Il Brasile era diventato indipendente dal Portogallo nel 1822 e si
era dato una monarchia costituzionale, ma l’imperatore Pietro II era della
stessa famiglia del monarca del Portogallo. Negli anni era cresciuto un forte
movimento repubblicano che aveva contagiato anche l’esercito, il quale nel 1889
depose l’imperatore con un golpe militare. C’era quindi, in quegli anni, un
clima politico sociale caratterizzato da una cronica instabilità istituzionale,
la nuova Repubblica cercava di rafforzarsi e Canudos era fuori dal sistema,
anzi a qualcuno sembrava una roccaforte di restaurazione monarchica.

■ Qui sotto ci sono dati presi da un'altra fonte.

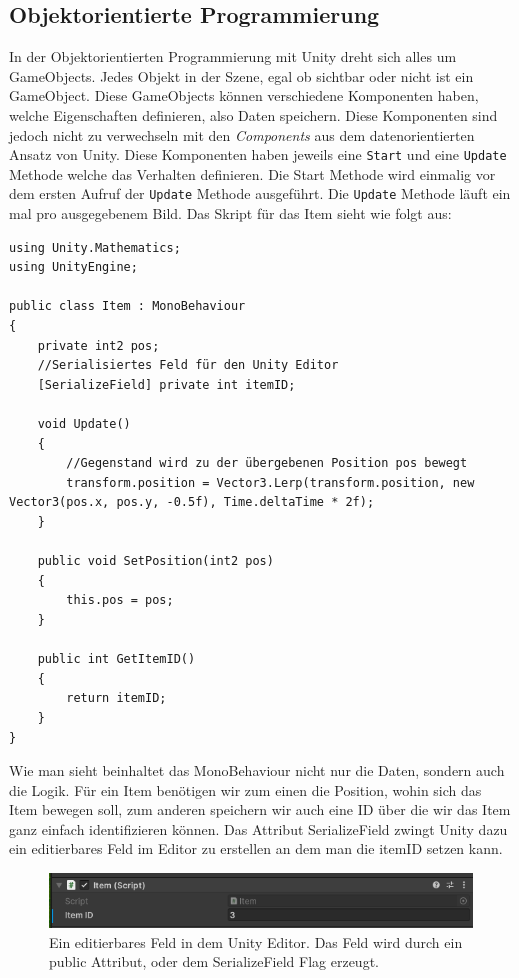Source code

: \subsection{Objektorientierte Programmierung}
In der Objektorientierten Programmierung mit Unity dreht sich alles um GameObjects. Jedes Objekt in der Szene, egal ob sichtbar oder nicht ist ein GameObject. Diese GameObjects können verschiedene Komponenten haben, welche Eigenschaften definieren, also Daten speichern. Diese Komponenten sind jedoch nicht zu verwechseln mit den \textit{Components} aus dem datenorientierten Ansatz von Unity. Diese Komponenten haben jeweils eine \texttt{Start} und eine \texttt{Update} Methode welche das Verhalten definieren. Die Start Methode wird einmalig vor dem ersten Aufruf der \texttt{Update} Methode ausgeführt. Die \texttt{Update} Methode läuft ein mal pro ausgegebenem Bild. Das Skript für das Item sieht wie folgt aus:
\begin{lstlisting}[style=code, caption={Item Komponente OOP}]
using Unity.Mathematics;
using UnityEngine;

public class Item : MonoBehaviour
{
    private int2 pos;
    //Serialisiertes Feld für den Unity Editor
    [SerializeField] private int itemID;

    void Update()
    {
    	//Gegenstand wird zu der übergebenen Position pos bewegt
        transform.position = Vector3.Lerp(transform.position, new Vector3(pos.x, pos.y, -0.5f), Time.deltaTime * 2f);
    }

    public void SetPosition(int2 pos)
    {
        this.pos = pos;
    }

    public int GetItemID()
    {
        return itemID;
    }
}
\end{lstlisting}
Wie man sieht beinhaltet das MonoBehaviour nicht nur die Daten, sondern auch die Logik. Für ein Item benötigen wir zum einen die Position, wohin sich das Item bewegen soll, zum anderen speichern wir auch eine ID über die wir das Item ganz einfach identifizieren können. Das Attribut \glqq SerializeField\grqq{} zwingt Unity dazu ein editierbares Feld im Editor zu erstellen an dem man die itemID setzen kann.
\begin{figure}[H]
\includegraphics[scale=1]{Bilder/SerializeField.png}
\caption{Ein editierbares Feld in dem Unity Editor. Das Feld wird durch ein public Attribut, oder dem SerializeField Flag erzeugt.}
\label{fig:SerializeField}
\end{figure}
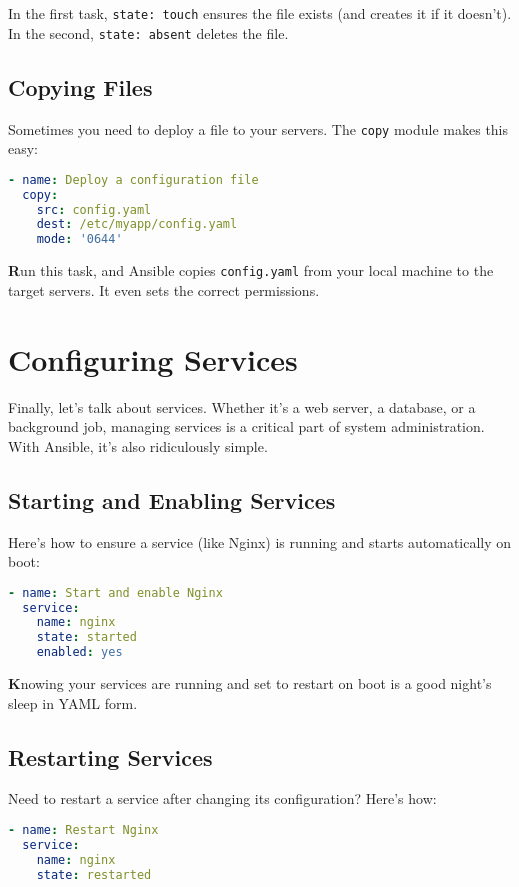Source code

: In the first task, \texttt{state: touch} ensures the file exists (and creates it if it doesn't). In the second, \texttt{state: absent} deletes the file.

\subsection{Copying Files}

Sometimes you need to deploy a file to your servers. The \texttt{copy} module makes this easy:
\begin{lstlisting}[language=yaml, caption=Copying a File]
- name: Deploy a configuration file
  copy:
    src: config.yaml
    dest: /etc/myapp/config.yaml
    mode: '0644'
\end{lstlisting}

\textbf{R}un this task, and Ansible copies \texttt{config.yaml} from your local machine to the target servers. It even sets the correct permissions.

\section{Configuring Services}

Finally, let's talk about services. Whether it's a web server, a database, or a background job, managing services is a critical part of system administration. With Ansible, it's also ridiculously simple.

\subsection{Starting and Enabling Services}

Here's how to ensure a service (like Nginx) is running and starts automatically on boot:
\begin{lstlisting}[language=yaml, caption=Starting and Enabling a Service]
- name: Start and enable Nginx
  service:
    name: nginx
    state: started
    enabled: yes
\end{lstlisting}

\textbf{K}nowing your services are running and set to restart on boot is a good night's sleep in YAML form.

\subsection{Restarting Services}

Need to restart a service after changing its configuration? Here's how:
\begin{lstlisting}[language=yaml, caption=Restarting a Service]
- name: Restart Nginx
  service:
    name: nginx
    state: restarted
\end{lstlisting}

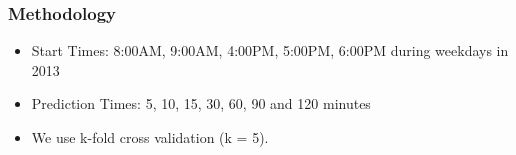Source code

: \documentclass[t]{beamer}
\begin{document}
\begin{frame}\frametitle{Methodology}
\begin{itemize}
\item Start Times: 8:00AM, 9:00AM, 4:00PM, 5:00PM, 6:00PM during weekdays in 2013\\
\item<3-> Prediction Times: 5, 10, 15, 30, 60, 90 and 120 minutes
\item<4-> We use k-fold cross validation (k = 5).
\end{itemize}

\end{frame}
\end{document}
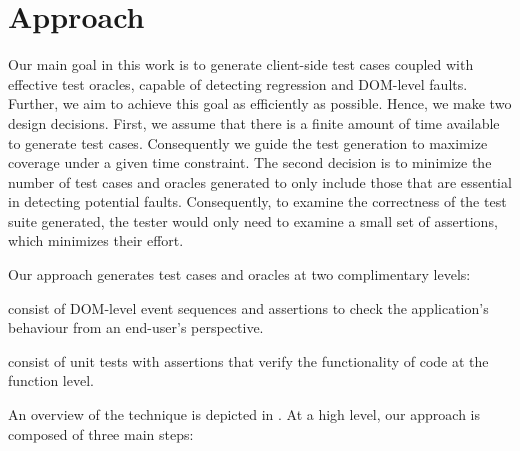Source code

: \section{Approach} \label{Sec:approach}
Our main goal in this work is to generate client-side test cases coupled with
effective test oracles, capable of detecting regression \javascript and DOM-level faults. 
Further, we aim to achieve this goal as efficiently as possible. Hence, we make two design decisions. First, we assume that there is a finite amount of time available to generate test cases. Consequently we guide the test generation  to maximize coverage under a given time constraint. 
The second decision is to minimize the number of test cases and oracles generated to only include those that are essential in detecting potential faults. %
Consequently, to examine the correctness of the test suite generated, the tester would only need to examine a small set of assertions, which minimizes their effort.

Our approach generates test cases and oracles at two complimentary levels:
\begin{description}
\item[DOM-level event-based tests] consist of DOM-level event sequences and assertions to check the application's behaviour from an end-user's perspective. 
\item[Function-level unit tests]  consist of unit tests with assertions that verify the functionality of \javascript code at the function level.
\end{description}

An overview of the technique is depicted in . 
At a high level, our approach is composed of three main steps:

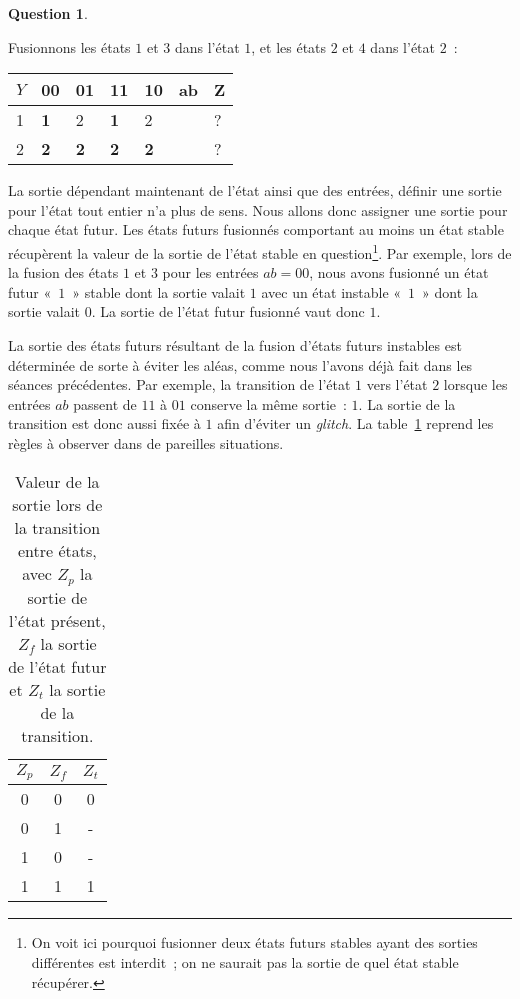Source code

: \documentclass[11pt,a4paper]{article}
\theoremstyle{definition}%
\newtheorem{Q}{Question}[] %
\begin{document}
\begin{Q}
{\begin{enumerate}
		Fusionnons les états $1$ et $3$ dans l'état $1$, et les états $2$ et $4$ dans l'état $2$~:
		\begin{center}
		\begin{tabular}{|l|l|l|l|l|l|l|}
		\hline
		$Y$ & 00         & 01         & 11         & 10         & ab & Z \\ \hline
		1           & \textbf{1} & 2          & \textbf{1}          & 2          &    & ? \\ \cline{1-5} \cline{7-7}
		2           & \textbf{2}          & \textbf{2} & \textbf{2} & \textbf{2} &    & ? \\ \cline{1-5} \cline{7-7}
		\end{tabular}
		\end{center}

		La sortie dépendant maintenant de l'état ainsi que des entrées, définir une sortie pour l'état tout entier n'a plus de sens.
		Nous allons donc assigner une sortie pour chaque état futur.
		Les états futurs fusionnés comportant au moins un état stable récupèrent la valeur de la sortie de l'état stable en question\footnote{On voit ici pourquoi fusionner deux états futurs stables ayant des sorties différentes est interdit~; on ne saurait pas la sortie de quel état stable récupérer.}.
		Par exemple, lors de la fusion des états $1$ et $3$ pour les entrées $ab = 00$, nous avons fusionné un état futur «~$1$~» stable dont la sortie valait $1$ avec un état instable «~$1$~» dont la sortie valait $0$.
		La sortie de l'état futur fusionné vaut donc $1$.

		La sortie des états futurs résultant de la fusion d'états futurs instables est déterminée de sorte à éviter les aléas, comme nous l'avons déjà fait dans les séances précédentes.
		Par exemple, la transition de l'état $1$ vers l'état $2$ lorsque les entrées $ab$ passent de $11$ à $01$ conserve la même sortie~: $1$.
		La sortie de la transition est donc aussi fixée à $1$ afin d'éviter un \textit{glitch}. La table~\ref{tab:sortie-transition} reprend les règles à observer dans de pareilles situations.
		\begin{table}[H]
			\centering
			\begin{tabular}{ccc}
			$Z_p$ & $Z_f$ & $Z_t$ \\ \hline
			0 & 0 & 0 \\
			0 & 1 & - \\
			1 & 0 & - \\
			1 & 1 & 1 \\
			\end{tabular}
			\caption{Valeur de la sortie lors de la transition entre états, avec $Z_p$ la sortie de l'état présent, $Z_f$ la sortie de l'état futur et $Z_t$ la sortie de la transition.}
			\label{tab:sortie-transition}
		\end{table}



\end{enumerate}}
\end{Q}
\end{document}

Tu, Antonio, eri favorevole alla nuova
Repubblica o eri un nostalgico dell’impero?

Fuori dal mondo come eravamo là nel sertão, la questione
non ci toccava molto. Non avevo certo molte simpatie per i repubblicani i quali
avevano separato – per me in un modo anticristiano – Chiesa e Stato, ma non ho
mai pensato di fomentare una restaurazione. Purtroppo è anche vero che la
Repubblica non fece molto per farsi amare dai poveri, anche se erano stati i
repubblicani a far abolire la schiavitù. Ma gli ex schiavi erano stati
abbandonati a se stessi e uno dei primi atti della Repubblica era stato un
pesante aumento delle tasse sia sulla terra che su tutti i prodotti. E, come al
solito, chi ci rimetteva di più erano i più poveri, non i ricchi.

 

Il tuo progetto poteva sembrare a molti la
realizzazione di un sogno, ma le autorità brasiliane non erano certamente
disposte a lasciare una zona franca nel bel mezzo del
sertão.

Purtroppo era cosi! Accusandoci di essere ribelli e monarchici,
tra il 1896 e il 1897 mandarono ben quattro spedizioni militari contro di noi.
La resistenza di Canudos fu straordinaria. C’è da dire che, oltre al coraggio
della comunità, potevamo contare su uomini valorosi dall’invidiabile acume
tattico e una profonda conoscenza della natura aspra e impervia del sertão
nel quale i soldati, provenienti dalle città della costa, erano impreparati a
sopravvivere. Respingemmo facilmente le prime due spedizioni e anche la terza,
ma con perdite pesantissime.

Ma il vostro desiderio di vivere in pace e
armonia, liberi da ogni legge eccetto quella di Dio, non poteva durare…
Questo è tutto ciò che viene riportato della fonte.